[Collected data]
********
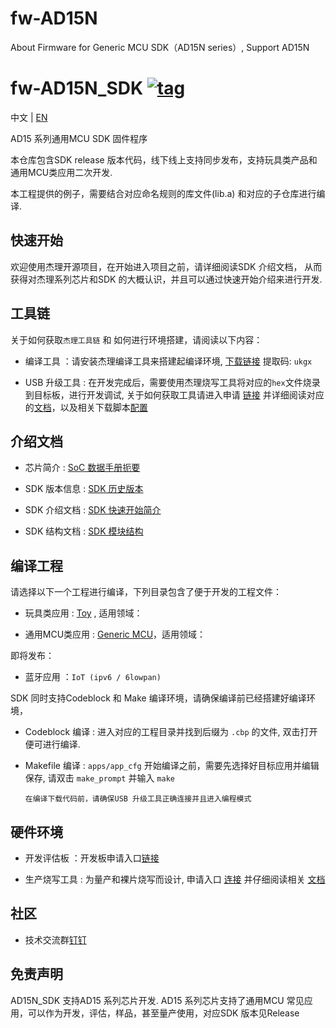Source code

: # fw-AD15N
About Firmware for Generic MCU SDK（AD15N series）, Support AD15N

[tag download]:https://github.com/Jieli-Tech/fw-AC63_BT_SDK/tags
[tag_badgen]:https://img.shields.io/github/v/tag/Jieli-Tech/fw-AC63_BT_SDK?style=plastic&logo=bluetooth&labelColor=ffffff&color=informational&label=Tag&logoColor=blue

# fw-AD15N_SDK   [![tag][tag_badgen]][tag download]

中文 | [EN](./README-en.md)

AD15 系列通用MCU SDK 固件程序

本仓库包含SDK release 版本代码，线下线上支持同步发布，支持玩具类产品和通用MCU类应用二次开发.

本工程提供的例子，需要结合对应命名规则的库文件(lib.a) 和对应的子仓库进行编译.

快速开始
------------

欢迎使用杰理开源项目，在开始进入项目之前，请详细阅读SDK 介绍文档，
从而获得对杰理系列芯片和SDK 的大概认识，并且可以通过快速开始介绍来进行开发.

工具链
------------

关于如何获取`杰理工具链` 和 如何进行环境搭建，请阅读以下内容：

* 编译工具 ：请安装杰理编译工具来搭建起编译环境, [下载链接](https://pan.baidu.com/s/1f5pK7ZaBNnvbflD-7R22zA) 提取码: `ukgx`

* USB 升级工具 : 在开发完成后，需要使用杰理烧写工具将对应的`hex`文件烧录到目标板，进行开发调试, 关于如何获取工具请进入申请 [链接](https://item.taobao.com/item.htm?spm=a1z10.1-c-s.w4004-22883854875.5.504d246bXKwyeH&id=620295020803) 并详细阅读对应的[文档](doc/stuff/usb%20updater.pdf)，以及相关下载脚本[配置](doc/stuff/ISD_CONFIG.INI配置文件说明.pdf)

介绍文档
------------

* 芯片简介 : [SoC 数据手册扼要](./doc)

* SDK 版本信息 : [SDK 历史版本](doc/AD150_SDK_发布版本信息.pdf)

* SDK 介绍文档 : [SDK 快速开始简介](./doc/AD150_SDK手册.pdf)

* SDK 结构文档 : [SDK 模块结构](./doc/)

编译工程
-------------
请选择以下一个工程进行编译，下列目录包含了便于开发的工程文件：

* 玩具类应用 : [Toy](./apps/spp_and_le) , 适用领域：

* 通用MCU类应用 : [Generic MCU](./apps/hid)，适用领域：

即将发布：

* 蓝牙应用 ：`IoT (ipv6 / 6lowpan)`

SDK 同时支持Codeblock 和 Make 编译环境，请确保编译前已经搭建好编译环境，

* Codeblock 编译 : 进入对应的工程目录并找到后缀为 `.cbp` 的文件, 双击打开便可进行编译.

* Makefile 编译 : `apps/app_cfg` 开始编译之前，需要先选择好目标应用并编辑保存, 请双击 `make_prompt` 并输入 `make`

  `在编译下载代码前，请确保USB 升级工具正确连接并且进入编程模式`
  

硬件环境
-------------

* 开发评估板 ：开发板申请入口[链接](https://shop321455197.taobao.com/?spm=a230r.7195193.1997079397.2.2a6d391d3n5udo)

* 生产烧写工具 : 为量产和裸片烧写而设计, 申请入口 [连接](https://item.taobao.com/item.htm?spm=a1z10.1-c-s.w4004-22883854875.8.504d246bXKwyeH&id=620941819219) 并仔细阅读相关 [文档](./doc/stuff/烧写器使用说明文档.pdf)


社区
--------------

* 技术交流群[钉钉](./doc/stuff/dingtalk.jpg)


免责声明
------------

AD15N_SDK 支持AD15 系列芯片开发.
AD15 系列芯片支持了通用MCU 常见应用，可以作为开发，评估，样品，甚至量产使用，对应SDK 版本见Release
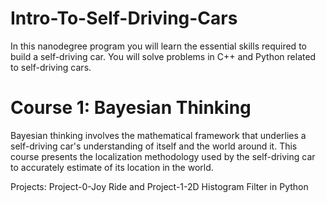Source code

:# Intro-To-Self-Driving-Cars 

In this nanodegree program you will learn the essential skills required to build a self-driving car. You will solve problems in C++ and Python related to self-driving cars. 

# Course 1: Bayesian Thinking

Bayesian thinking involves the mathematical framework that underlies a self-driving car's understanding of itself and the world around it. This course presents the localization methodology used by the self-driving car to accurately estimate of its location in the world. 

Projects:
Project-0-Joy Ride and Project-1-2D Histogram Filter in Python


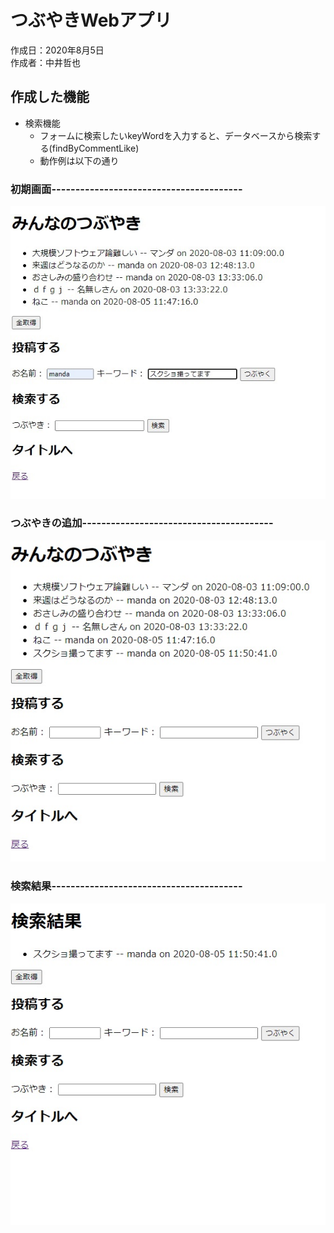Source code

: # つぶやきWebアプリ
作成日：2020年8月5日  
作成者：中井哲也  

## 作成した機能
- 検索機能
  - フォームに検索したいkeyWordを入力すると、データベースから検索する(findByCommentLike)
  - 動作例は以下の通り
  
### 初期画面----------------------------------------

<img src="./readme_pic/つぶやき01.jpg">

### つぶやきの追加----------------------------------------

<img src="./readme_pic/つぶやき02.jpg">

### 検索結果----------------------------------------

<img src="./readme_pic/つぶやき03.jpg">


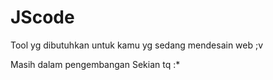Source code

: # JScode

Tool yg dibutuhkan untuk kamu yg sedang mendesain web ;v

Masih dalam pengembangan
Sekian tq :*
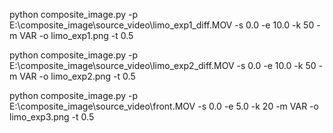 python composite_image.py -p E:\composite_image\source_video\limo_exp1_diff.MOV -s 0.0 -e 10.0 -k 50 -m VAR -o limo_exp1.png -t 0.5

python composite_image.py -p E:\composite_image\source_video\limo_exp2_diff.MOV -s 0.0 -e 10.0 -k 50 -m VAR -o limo_exp2.png -t 0.5

python composite_image.py -p E:\composite_image\source_video\front.MOV -s 0.0 -e 5.0 -k 20 -m VAR -o limo_exp3.png -t 0.5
********
__YOUR OBJECTIVE__. Set every line of the records down again exactly, and exclude all pictures.

__ANSWER TO THIS TASK__.
Source code

: # fw-AD15N
About Firmware for Generic MCU SDK（AD15N series）, Support AD15N

[tag download]:https://github.com/Jieli-Tech/fw-AC63_BT_SDK/tags
[tag_badgen]:https://img.shields.io/github/v/tag/Jieli-Tech/fw-AC63_BT_SDK?style=plastic&logo=bluetooth&labelColor=ffffff&color=informational&label=Tag&logoColor=blue

# fw-AD15N_SDK   [![tag][tag_badgen]][tag download]

中文 | [EN](./README-en.md)

AD15 系列通用MCU SDK 固件程序

本仓库包含SDK release 版本代码，线下线上支持同步发布，支持玩具类产品和通用MCU类应用二次开发.

本工程提供的例子，需要结合对应命名规则的库文件(lib.a) 和对应的子仓库进行编译.

快速开始
------------

欢迎使用杰理开源项目，在开始进入项目之前，请详细阅读SDK 介绍文档，
从而获得对杰理系列芯片和SDK 的大概认识，并且可以通过快速开始介绍来进行开发.

工具链
------------

关于如何获取`杰理工具链` 和 如何进行环境搭建，请阅读以下内容：

* 编译工具 ：请安装杰理编译工具来搭建起编译环境, [下载链接](https://pan.baidu.com/s/1f5pK7ZaBNnvbflD-7R22zA) 提取码: `ukgx`

* USB 升级工具 : 在开发完成后，需要使用杰理烧写工具将对应的`hex`文件烧录到目标板，进行开发调试, 关于如何获取工具请进入申请 [链接](https://item.taobao.com/item.htm?spm=a1z10.1-c-s.w4004-22883854875.5.504d246bXKwyeH&id=620295020803) 并详细阅读对应的[文档](doc/stuff/usb%20updater.pdf)，以及相关下载脚本[配置](doc/stuff/ISD_CONFIG.INI配置文件说明.pdf)

介绍文档
------------

* 芯片简介 : [SoC 数据手册扼要](./doc)

* SDK 版本信息 : [SDK 历史版本](doc/AD150_SDK_发布版本信息.pdf)

* SDK 介绍文档 : [SDK 快速开始简介](./doc/AD150_SDK手册.pdf)

* SDK 结构文档 : [SDK 模块结构](./doc/)

编译工程
-------------
请选择以下一个工程进行编译，下列目录包含了便于开发的工程文件：

* 玩具类应用 : [Toy](./apps/spp_and_le) , 适用领域：

* 通用MCU类应用 : [Generic MCU](./apps/hid)，适用领域：

即将发布：

* 蓝牙应用 ：`IoT (ipv6 / 6lowpan)`

SDK 同时支持Codeblock 和 Make 编译环境，请确保编译前已经搭建好编译环境，

* Codeblock 编译 : 进入对应的工程目录并找到后缀为 `.cbp` 的文件, 双击打开便可进行编译.

* Makefile 编译 : `apps/app_cfg` 开始编译之前，需要先选择好目标应用并编辑保存, 请双击 `make_prompt` 并输入 `make`

  `在编译下载代码前，请确保USB 升级工具正确连接并且进入编程模式`
  

硬件环境
-------------

* 开发评估板 ：开发板申请入口[链接](https://shop321455197.taobao.com/?spm=a230r.7195193.1997079397.2.2a6d391d3n5udo)

* 生产烧写工具 : 为量产和裸片烧写而设计, 申请入口 [连接](https://item.taobao.com/item.htm?spm=a1z10.1-c-s.w4004-22883854875.8.504d246bXKwyeH&id=620941819219) 并仔细阅读相关 [文档](./doc/stuff/烧写器使用说明文档.pdf)


社区
--------------

* 技术交流群[钉钉](./doc/stuff/dingtalk.jpg)


免责声明
------------

AD15N_SDK 支持AD15 系列芯片开发.
AD15 系列芯片支持了通用MCU 常见应用，可以作为开发，评估，样品，甚至量产使用，对应SDK 版本见Release
Source code

:# Intro-To-Self-Driving-Cars 

In this nanodegree program you will learn the essential skills required to build a self-driving car. You will solve problems in C++ and Python related to self-driving cars. 

# Course 1: Bayesian Thinking

Bayesian thinking involves the mathematical framework that underlies a self-driving car's understanding of itself and the world around it. This course presents the localization methodology used by the self-driving car to accurately estimate of its location in the world. 

Projects:
Project-0-Joy Ride and Project-1-2D Histogram Filter in Python


Source code

: # つぶやきWebアプリ
作成日：2020年8月5日  
作成者：中井哲也  

## 作成した機能
- 検索機能
  - フォームに検索したいkeyWordを入力すると、データベースから検索する(findByCommentLike)
  - 動作例は以下の通り
  
### 初期画面----------------------------------------

<img src="./readme_pic/つぶやき01.jpg">

### つぶやきの追加----------------------------------------

<img src="./readme_pic/つぶやき02.jpg">

### 検索結果----------------------------------------

<img src="./readme_pic/つぶやき03.jpg">


Source code

: # JScode

Tool yg dibutuhkan untuk kamu yg sedang mendesain web ;v

Masih dalam pengembangan
Sekian tq :*
 python composite_image.py -p E:\composite_image\source_video\limo_exp1_diff.MOV -s 0.0 -e 10.0 -k 50 -m VAR -o limo_exp1.png -t 0.5

python composite_image.py -p E:\composite_image\source_video\limo_exp2_diff.MOV -s 0.0 -e 10.0 -k 50 -m VAR -o limo_exp2.png -t 0.5

python composite_image.py -p E:\composite_image\source_video\front.MOV -s 0.0 -e 5.0 -k 20 -m VAR -o limo_exp3.png -t 0.5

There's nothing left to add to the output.